Project

General

Profile

Bug #3815

Ampersand character not correctly encoded

Added by Shaun Walbridge almost 11 years ago. Updated about 8 years ago.

Status:
Resolved
Priority:
Normal
Category:
metacat
Target version:
Start date:
02/09/2009
Due date:
% Done:

0%

Estimated time:
Bugzilla-Id:
3815

Description

Ampersands are encoded as "&" within register-dataset.cgi in normalize(), but documents uploaded have a "%26amp;" entry instead. "%26" is the urlencoded version of "&" and 0x0026 is the Unicode code-point.

An example document exhibiting the behavior:
http://knb.ecoinformatics.org/knb/metacat?action=read&qformat=nceas&docid=nceas.912.8

The organization is set to "U.S. Fish %26amp; Wildlife Service".

History

#1 Updated by Shaun Walbridge almost 11 years ago

To properly fix this bug, we'll need to add tests for character conversions, to make sure that we aren't introducing regressions with our fixes. Add test documents which break the system, and then afterward add the necessary fixes.
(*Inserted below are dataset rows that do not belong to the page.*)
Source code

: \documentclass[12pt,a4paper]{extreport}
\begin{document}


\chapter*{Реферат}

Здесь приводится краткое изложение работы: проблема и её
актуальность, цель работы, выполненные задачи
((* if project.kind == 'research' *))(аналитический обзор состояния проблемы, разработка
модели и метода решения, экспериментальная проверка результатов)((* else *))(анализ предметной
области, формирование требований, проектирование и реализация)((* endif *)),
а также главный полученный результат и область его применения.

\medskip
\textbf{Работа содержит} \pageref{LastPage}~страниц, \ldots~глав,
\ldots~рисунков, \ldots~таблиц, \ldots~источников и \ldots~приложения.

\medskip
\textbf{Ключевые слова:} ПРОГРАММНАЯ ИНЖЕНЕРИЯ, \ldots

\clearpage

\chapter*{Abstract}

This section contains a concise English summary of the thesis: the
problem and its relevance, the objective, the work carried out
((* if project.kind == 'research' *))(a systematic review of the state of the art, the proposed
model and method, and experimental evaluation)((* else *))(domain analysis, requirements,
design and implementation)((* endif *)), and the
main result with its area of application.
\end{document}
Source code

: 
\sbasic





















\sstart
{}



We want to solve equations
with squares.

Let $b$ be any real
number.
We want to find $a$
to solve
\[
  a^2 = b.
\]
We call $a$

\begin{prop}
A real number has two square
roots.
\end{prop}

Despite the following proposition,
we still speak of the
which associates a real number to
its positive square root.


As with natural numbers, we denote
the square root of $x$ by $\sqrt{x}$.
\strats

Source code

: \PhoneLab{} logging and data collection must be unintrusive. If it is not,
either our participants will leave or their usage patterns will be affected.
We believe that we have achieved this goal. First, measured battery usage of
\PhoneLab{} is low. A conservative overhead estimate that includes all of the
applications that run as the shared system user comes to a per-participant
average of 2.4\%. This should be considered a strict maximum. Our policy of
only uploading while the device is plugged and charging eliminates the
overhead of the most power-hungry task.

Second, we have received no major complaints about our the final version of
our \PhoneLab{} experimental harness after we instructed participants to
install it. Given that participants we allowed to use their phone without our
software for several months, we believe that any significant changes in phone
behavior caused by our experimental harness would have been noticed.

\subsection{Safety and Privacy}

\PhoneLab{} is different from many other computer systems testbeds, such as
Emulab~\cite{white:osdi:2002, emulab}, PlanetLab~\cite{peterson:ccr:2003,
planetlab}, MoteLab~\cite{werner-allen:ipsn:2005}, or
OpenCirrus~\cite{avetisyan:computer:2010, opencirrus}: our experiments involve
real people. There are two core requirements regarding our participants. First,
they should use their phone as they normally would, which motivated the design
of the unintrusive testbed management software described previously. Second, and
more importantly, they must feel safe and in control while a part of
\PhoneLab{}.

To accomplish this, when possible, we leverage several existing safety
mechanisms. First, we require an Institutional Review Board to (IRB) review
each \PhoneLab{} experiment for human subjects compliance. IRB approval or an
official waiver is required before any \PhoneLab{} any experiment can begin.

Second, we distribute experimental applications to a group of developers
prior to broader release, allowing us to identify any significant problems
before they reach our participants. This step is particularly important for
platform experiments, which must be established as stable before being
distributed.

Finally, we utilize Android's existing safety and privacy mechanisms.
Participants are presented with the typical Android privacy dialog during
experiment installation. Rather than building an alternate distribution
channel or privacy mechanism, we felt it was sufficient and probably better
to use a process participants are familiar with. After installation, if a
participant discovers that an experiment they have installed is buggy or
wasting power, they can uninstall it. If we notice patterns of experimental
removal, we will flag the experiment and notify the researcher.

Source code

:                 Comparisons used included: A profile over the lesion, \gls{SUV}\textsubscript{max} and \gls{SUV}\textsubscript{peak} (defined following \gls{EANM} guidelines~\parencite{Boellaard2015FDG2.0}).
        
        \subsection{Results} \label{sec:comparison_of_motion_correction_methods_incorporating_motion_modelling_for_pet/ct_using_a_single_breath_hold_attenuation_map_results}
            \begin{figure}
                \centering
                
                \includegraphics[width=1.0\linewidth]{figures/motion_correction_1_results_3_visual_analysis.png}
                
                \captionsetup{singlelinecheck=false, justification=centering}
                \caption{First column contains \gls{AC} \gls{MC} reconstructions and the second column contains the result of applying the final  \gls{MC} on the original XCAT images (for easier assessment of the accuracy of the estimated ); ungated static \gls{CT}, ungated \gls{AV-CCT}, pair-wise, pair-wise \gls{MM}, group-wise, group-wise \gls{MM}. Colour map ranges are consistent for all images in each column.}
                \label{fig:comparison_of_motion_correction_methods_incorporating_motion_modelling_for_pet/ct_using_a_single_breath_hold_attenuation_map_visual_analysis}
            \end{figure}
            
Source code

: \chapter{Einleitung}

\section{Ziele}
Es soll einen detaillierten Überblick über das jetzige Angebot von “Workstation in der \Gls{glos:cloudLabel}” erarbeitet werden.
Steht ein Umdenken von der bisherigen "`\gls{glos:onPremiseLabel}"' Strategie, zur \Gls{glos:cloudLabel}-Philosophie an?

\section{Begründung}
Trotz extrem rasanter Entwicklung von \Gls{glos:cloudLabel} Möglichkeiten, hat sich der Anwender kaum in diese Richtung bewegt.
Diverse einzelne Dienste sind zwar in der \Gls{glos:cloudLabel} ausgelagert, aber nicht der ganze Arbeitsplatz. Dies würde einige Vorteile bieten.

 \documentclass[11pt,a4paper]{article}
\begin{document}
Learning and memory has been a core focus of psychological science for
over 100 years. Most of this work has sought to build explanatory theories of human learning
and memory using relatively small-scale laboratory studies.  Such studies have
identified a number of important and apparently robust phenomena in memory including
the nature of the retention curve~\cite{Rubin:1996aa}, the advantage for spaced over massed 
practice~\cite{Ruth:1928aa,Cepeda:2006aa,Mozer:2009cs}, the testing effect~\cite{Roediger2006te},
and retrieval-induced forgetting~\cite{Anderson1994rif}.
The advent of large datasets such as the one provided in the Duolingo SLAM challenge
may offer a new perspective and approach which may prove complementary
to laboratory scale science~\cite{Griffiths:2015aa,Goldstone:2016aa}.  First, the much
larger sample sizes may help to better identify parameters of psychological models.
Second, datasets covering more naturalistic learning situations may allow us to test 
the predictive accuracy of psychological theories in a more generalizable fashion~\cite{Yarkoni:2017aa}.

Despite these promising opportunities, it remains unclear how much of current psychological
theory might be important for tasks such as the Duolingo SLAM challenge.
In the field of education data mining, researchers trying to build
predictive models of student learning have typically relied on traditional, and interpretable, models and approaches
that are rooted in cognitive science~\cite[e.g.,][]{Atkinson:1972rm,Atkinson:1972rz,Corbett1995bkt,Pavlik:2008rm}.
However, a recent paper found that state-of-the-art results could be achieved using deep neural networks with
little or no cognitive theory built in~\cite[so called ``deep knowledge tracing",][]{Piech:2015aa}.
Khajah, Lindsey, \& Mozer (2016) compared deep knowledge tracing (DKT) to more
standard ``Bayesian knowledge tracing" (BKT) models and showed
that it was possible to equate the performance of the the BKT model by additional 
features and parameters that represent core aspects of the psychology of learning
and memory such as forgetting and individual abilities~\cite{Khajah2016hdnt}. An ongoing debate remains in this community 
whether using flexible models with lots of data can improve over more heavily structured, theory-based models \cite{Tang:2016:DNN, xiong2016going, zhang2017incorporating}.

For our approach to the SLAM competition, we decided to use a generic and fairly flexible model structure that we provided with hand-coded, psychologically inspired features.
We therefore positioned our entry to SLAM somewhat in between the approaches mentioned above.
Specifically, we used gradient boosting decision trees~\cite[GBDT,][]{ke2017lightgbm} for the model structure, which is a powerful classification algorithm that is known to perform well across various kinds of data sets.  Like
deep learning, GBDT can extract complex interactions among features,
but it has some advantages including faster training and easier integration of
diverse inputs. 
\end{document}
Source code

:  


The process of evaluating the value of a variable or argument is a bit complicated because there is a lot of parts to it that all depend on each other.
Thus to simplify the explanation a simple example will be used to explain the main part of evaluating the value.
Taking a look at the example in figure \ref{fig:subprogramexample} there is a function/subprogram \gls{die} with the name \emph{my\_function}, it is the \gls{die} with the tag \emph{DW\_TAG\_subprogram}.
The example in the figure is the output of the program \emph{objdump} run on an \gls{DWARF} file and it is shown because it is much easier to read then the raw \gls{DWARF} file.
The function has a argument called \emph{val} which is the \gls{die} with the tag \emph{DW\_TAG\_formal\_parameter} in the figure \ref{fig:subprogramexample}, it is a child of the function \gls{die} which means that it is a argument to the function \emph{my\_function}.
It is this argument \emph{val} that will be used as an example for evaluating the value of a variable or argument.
register-dataset.cgi has no testing, and may also be the source of this bug.

#2 Updated by Matt Jones almost 11 years ago

Register-dataset.cgi may not have any testing itself, but it is based on Metacat.pm which does have a test suite in the module definition library. So, I think that extending the tests in Metacat.pm should help in covering multiple scripts like register-dataset.cgi that might make use of it for inserting and updating data to metacat.

#3 Updated by ben leinfelder about 8 years ago

Using the dev skin to load an XML document with an ampersand encoded as: & kept the character intact. To me, this indicates that Metacat's servlet API is correctly handling the character. If the register-dataset.cgi or Metacat.pm is doing something to encode this additionally, that might account for the double encoding.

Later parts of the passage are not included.